There are a great number of reasons why disparaging claims against the humanities fall short of merit: One would be hard-pressed to find the practical utility in much of what is taught at the advanced undergraduate level in any discipline (when was the last time an accountant needed to take the partial integral of a trigonometric function?). There is no legitimate ground to claim that one area of study necessitates greater skills in critical thinking or analysis than another, or that a person in one department is smarter, in any sense of that word, than someone in another. The lack of rigidity common in humanities classes does not necessarily connote less serious academic practice or less essential work. Recent discourse on literature as a focus of study, however, is obsessed with the relationship between the content of the books being read and the world in which its students actually live. How can we take anything from Dante’s Divine Comedy, a book that is quite literally 800 years old? Why read fiction at all? What can an English degree give you that something else can’t? 

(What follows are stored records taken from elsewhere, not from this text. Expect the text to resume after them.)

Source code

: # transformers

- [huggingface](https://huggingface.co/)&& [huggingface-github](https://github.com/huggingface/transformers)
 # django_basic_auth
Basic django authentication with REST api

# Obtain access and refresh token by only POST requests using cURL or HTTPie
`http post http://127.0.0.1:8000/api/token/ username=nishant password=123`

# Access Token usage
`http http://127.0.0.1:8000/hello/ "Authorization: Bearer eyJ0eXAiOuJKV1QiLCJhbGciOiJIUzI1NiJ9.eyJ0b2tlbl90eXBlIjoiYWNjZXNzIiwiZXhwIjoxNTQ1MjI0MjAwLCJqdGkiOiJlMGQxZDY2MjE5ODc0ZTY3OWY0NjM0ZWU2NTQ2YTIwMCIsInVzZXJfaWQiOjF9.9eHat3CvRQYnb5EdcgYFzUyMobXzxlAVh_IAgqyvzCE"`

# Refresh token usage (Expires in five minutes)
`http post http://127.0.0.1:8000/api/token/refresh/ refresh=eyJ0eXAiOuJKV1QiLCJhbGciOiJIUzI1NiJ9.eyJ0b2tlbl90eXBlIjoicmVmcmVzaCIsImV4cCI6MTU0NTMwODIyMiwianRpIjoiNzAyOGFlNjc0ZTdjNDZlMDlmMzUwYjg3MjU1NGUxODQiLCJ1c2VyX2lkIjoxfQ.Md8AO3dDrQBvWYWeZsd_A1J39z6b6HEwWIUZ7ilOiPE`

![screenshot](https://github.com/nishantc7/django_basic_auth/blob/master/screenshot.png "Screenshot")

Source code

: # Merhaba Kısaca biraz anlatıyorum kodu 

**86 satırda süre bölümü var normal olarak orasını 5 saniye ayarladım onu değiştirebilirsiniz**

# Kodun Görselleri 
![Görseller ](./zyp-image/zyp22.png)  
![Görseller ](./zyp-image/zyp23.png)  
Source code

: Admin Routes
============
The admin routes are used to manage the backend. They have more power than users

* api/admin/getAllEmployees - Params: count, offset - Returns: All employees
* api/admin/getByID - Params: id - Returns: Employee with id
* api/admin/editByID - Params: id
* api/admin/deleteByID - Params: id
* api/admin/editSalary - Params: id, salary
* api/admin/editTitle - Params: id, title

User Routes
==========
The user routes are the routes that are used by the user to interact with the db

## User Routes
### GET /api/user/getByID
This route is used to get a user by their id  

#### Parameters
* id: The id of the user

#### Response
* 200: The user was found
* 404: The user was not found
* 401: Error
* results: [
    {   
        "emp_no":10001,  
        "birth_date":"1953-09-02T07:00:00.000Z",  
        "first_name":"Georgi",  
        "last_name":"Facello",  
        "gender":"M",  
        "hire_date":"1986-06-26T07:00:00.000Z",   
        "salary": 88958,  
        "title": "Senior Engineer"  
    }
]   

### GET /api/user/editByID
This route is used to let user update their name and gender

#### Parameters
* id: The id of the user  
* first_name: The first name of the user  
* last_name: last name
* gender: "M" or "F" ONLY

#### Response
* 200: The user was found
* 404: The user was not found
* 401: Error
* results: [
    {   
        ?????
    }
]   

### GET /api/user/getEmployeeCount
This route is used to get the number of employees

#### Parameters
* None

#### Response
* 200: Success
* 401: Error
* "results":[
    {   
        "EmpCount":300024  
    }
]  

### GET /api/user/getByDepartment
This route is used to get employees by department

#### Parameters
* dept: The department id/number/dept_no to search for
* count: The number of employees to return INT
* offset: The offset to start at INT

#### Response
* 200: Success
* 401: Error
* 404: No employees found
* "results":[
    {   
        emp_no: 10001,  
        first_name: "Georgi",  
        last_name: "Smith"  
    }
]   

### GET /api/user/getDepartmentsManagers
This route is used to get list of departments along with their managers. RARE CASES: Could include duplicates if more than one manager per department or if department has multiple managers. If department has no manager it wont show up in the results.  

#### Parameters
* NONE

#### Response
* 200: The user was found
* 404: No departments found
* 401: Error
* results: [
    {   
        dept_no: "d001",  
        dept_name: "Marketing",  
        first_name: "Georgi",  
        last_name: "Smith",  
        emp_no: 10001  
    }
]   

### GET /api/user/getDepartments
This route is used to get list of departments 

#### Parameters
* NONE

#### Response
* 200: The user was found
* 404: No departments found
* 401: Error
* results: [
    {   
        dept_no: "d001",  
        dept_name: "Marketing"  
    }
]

This last question hits at the core of the issue. Fiction takes many names. Call it storytelling, narrative, myth, or falsehood, but you will always highlight its central dimension: the fact that it did not really happen. Literature’s greatest offering, then, is that which does not happen. If you believe, as I do, that there is a vast meadow of truth in the realm beyond the observed and recorded, one that springs from human ingenuity and imagination, then belief in the power of literature naturally follows. If you believe, as I do, that a fictional story can reach depths of emotion and sensation that no one has ever felt but that we all know are commendable, then belief in the power of literature naturally follows. If you believe, as I do, in the importance of creating something subjective and sovereign, giving your inner verities to the world, then belief in literature naturally follows. 

These claims, however poetic, still do not answer central critiques of the English degree and its worth. Most of us are not in a position to take out a mortgage to feel empowered because of some beautiful and abstract wisdom. Employers need the right talent, and students need full resumes. I think of my parents, who are anthropology- and philosophy-majors-turned-doctors. They want me to write a novel; I plan to go to law school. We agree on the skills and traits that lead to success, and their experience tells them that this is the way I should go. It is the patience and self-confidence that comes with experiencing the profundity of expression that is literature which prepares one for the turmoils of life, and a certain intellectual curiosity that allows people to find what they want and throw themselves into it. All that makes us better workers, parents, and people, and all of the skills needed to communicate this, are found in literature.  

So I suppose the debate boils down to the concept of value. I could tell you how hard my English classes are, or I could list the McKinsey associates who majored in history. Those things might convince you more than any of this, but I choose to highlight the recondite and abstruse because they too tragically go unsaid. What you pay for, as an English major, is the experience of getting something else in a world full of things. And that isn’t just valuable — it’s arguably priceless.

Kedar Veeraswamy ’24 is an English major from Charleston, S.C.